Some lines in the listing hold the word "size". Return each of them.

_ _ _ _

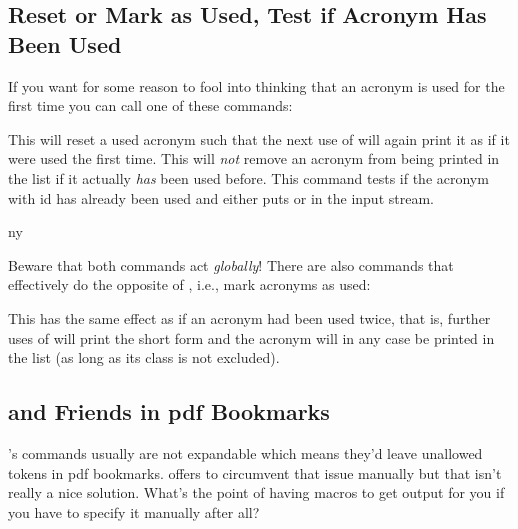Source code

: \documentclass[DIV10,toc=index,toc=bib,hyperfootnotes=false]{cnpkgdoc}
\begin{document}
\subsection{Reset or Mark as Used, Test if Acronym Has Been Used}

If you want for some reason to fool \acro into thinking that an acronym is used
for the first time you can call one of these commands:
\begin{beschreibung}
 \newline
   This will reset a used acronym such that the next use of
    will again print it as if it were used the first time.  This will
   \emph{not} remove an acronym from being printed in the list if it actually
   \emph{has} been used before.
 \newline
   This command tests if the acronym with \ac{id}
    has already been used and either puts  or
    in the input stream.
\end{beschreibung}
\begin{beispiel}
 \ac{ny}
\end{beispiel}
Beware that both commands act \emph{globally}! There are also commands that
effectively do the opposite of , i.e., mark acronyms as used:
\begin{beschreibung}
 \newline
   This has the same effect as if an acronym had been used
   twice, that is, further uses of  will print the short form and the
   acronym will in any case be printed in the list (as long as its class is
   not excluded).
\end{beschreibung}

\subsection{ and Friends in \acs*{pdf} Bookmarks}
\noindent{}\acro's commands usually are not expandable which
means they'd leave unallowed tokens in \acs{pdf} bookmarks. 
offers  to circumvent that issue manually but that isn't
really a nice solution. What's the point of having macros to get output for you
if you have to specify it manually after all?
\end{document}
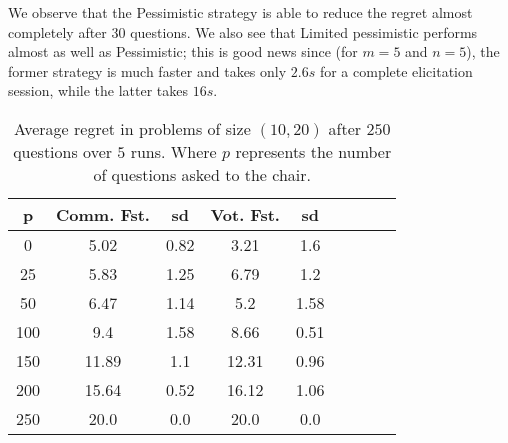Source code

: \documentclass[sigconf, anonymous]{aamas}
\begin{document}
We observe that the Pessimistic strategy is able to reduce the regret almost completely after $30$ questions. We also see that Limited pessimistic performs almost as well as Pessimistic; this is good news since (for $m=5$ and $n=5$), the former strategy is much faster and takes only $2.6s$ for a complete elicitation session, while the latter takes $16s$.

\begin{table}
	\begin{center}
		\begin{tabular}{S[table-figures-integer=3, table-number-alignment = right, table-figures-decimal=0]S[table-number-alignment = right]@{ ± }S[table-number-alignment = left]S[table-number-alignment = right]@{ ± }S[table-number-alignment = left]S[table-number-alignment = right]@{ ± }S[table-number-alignment = left]S[table-number-alignment = right]@{ ± }S[table-number-alignment = left]}
			\toprule
			{p} & {Comm. Fst.} & {sd} & {Vot. Fst.} & {sd} \\
			 & 5.02 & 0.82 & 3.21 & 1.6 \\
			25 & 5.83 & 1.25 & 6.79 & 1.2 \\
			50 & 6.47 & 1.14 & 5.2 & 1.58 \\
			100 & 9.4 & 1.58 & 8.66 & 0.51 \\
			150 & 11.89 & 1.1 & 12.31 & 0.96 \\
			200 & 15.64  & 0.52 & 16.12 & 1.06 \\
			250 & 20.0 & 0.0 & 20.0 & 0.0 \\
			\bottomrule
		\end{tabular}
	\end{center}
	\caption{Average regret in problems of size $(10, 20)$ after $250$ questions over $5$ runs. Where $p$ represents the number of questions asked to the chair.}
	\label{fig:p}
\end{table}
\end{document}
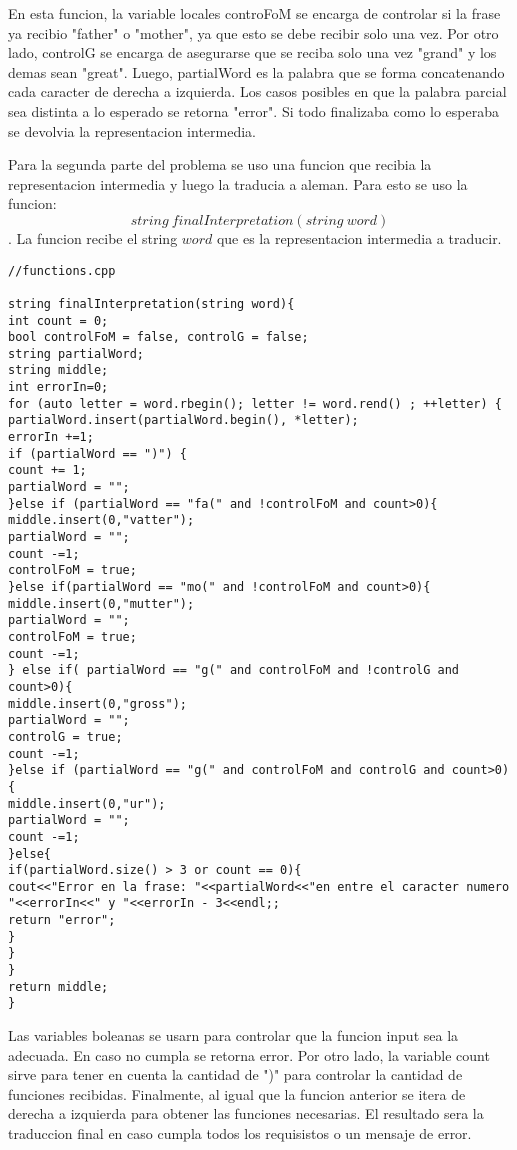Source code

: \documentclass[conference]{IEEEtran}
\begin{document}
En esta funcion, la variable locales controFoM se encarga de controlar si la frase ya recibio "father" o "mother", ya que esto se debe recibir solo una vez. Por otro lado, controlG se encarga de asegurarse que se reciba solo una vez "grand" y los demas sean "great". Luego, partialWord es la palabra que se forma concatenando cada caracter de derecha a izquierda. Los casos posibles en que la palabra parcial sea distinta a lo esperado se retorna "error". Si todo finalizaba como lo esperaba se devolvia la representacion intermedia.

Para la segunda parte del problema se uso una funcion que recibia la representacion intermedia y luego la traducia a aleman. Para esto se uso la funcion: 
$$string\  finalInterpretation(string\  word) $$
. La funcion recibe el string $word$ que es la representacion intermedia a traducir. 

\begin{lstlisting}
//functions.cpp

string finalInterpretation(string word){
int count = 0;
bool controlFoM = false, controlG = false;
string partialWord;
string middle;
int errorIn=0;
for (auto letter = word.rbegin(); letter != word.rend() ; ++letter) {
partialWord.insert(partialWord.begin(), *letter);
errorIn +=1;
if (partialWord == ")") {
count += 1;
partialWord = "";
}else if (partialWord == "fa(" and !controlFoM and count>0){
middle.insert(0,"vatter");
partialWord = "";
count -=1;
controlFoM = true;
}else if(partialWord == "mo(" and !controlFoM and count>0){
middle.insert(0,"mutter");
partialWord = "";
controlFoM = true;
count -=1;
} else if( partialWord == "g(" and controlFoM and !controlG and count>0){
middle.insert(0,"gross");
partialWord = "";
controlG = true;
count -=1;
}else if (partialWord == "g(" and controlFoM and controlG and count>0){
middle.insert(0,"ur");
partialWord = "";
count -=1;
}else{
if(partialWord.size() > 3 or count == 0){
cout<<"Error en la frase: "<<partialWord<<"en entre el caracter numero "<<errorIn<<" y "<<errorIn - 3<<endl;;
return "error";
}
}
}
return middle;
}

\end{lstlisting}

Las variables boleanas se usarn para controlar que la funcion input sea la adecuada. En caso no cumpla se retorna error. Por otro lado, la variable count sirve para tener en cuenta la cantidad de ")" para controlar la cantidad de funciones recibidas. Finalmente, al igual que la funcion anterior se itera de derecha a izquierda para obtener las funciones necesarias. El resultado sera la traduccion final en caso cumpla todos los requisistos o un mensaje de error.
\end{document}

_ _ _ _

— Exercise response —
	\caption{Average regret in problems of size $(10, 20)$ after $250$ questions over $5$ runs. Where $p$ represents the number of questions asked to the chair.}
if(partialWord.size() > 3 or count == 0){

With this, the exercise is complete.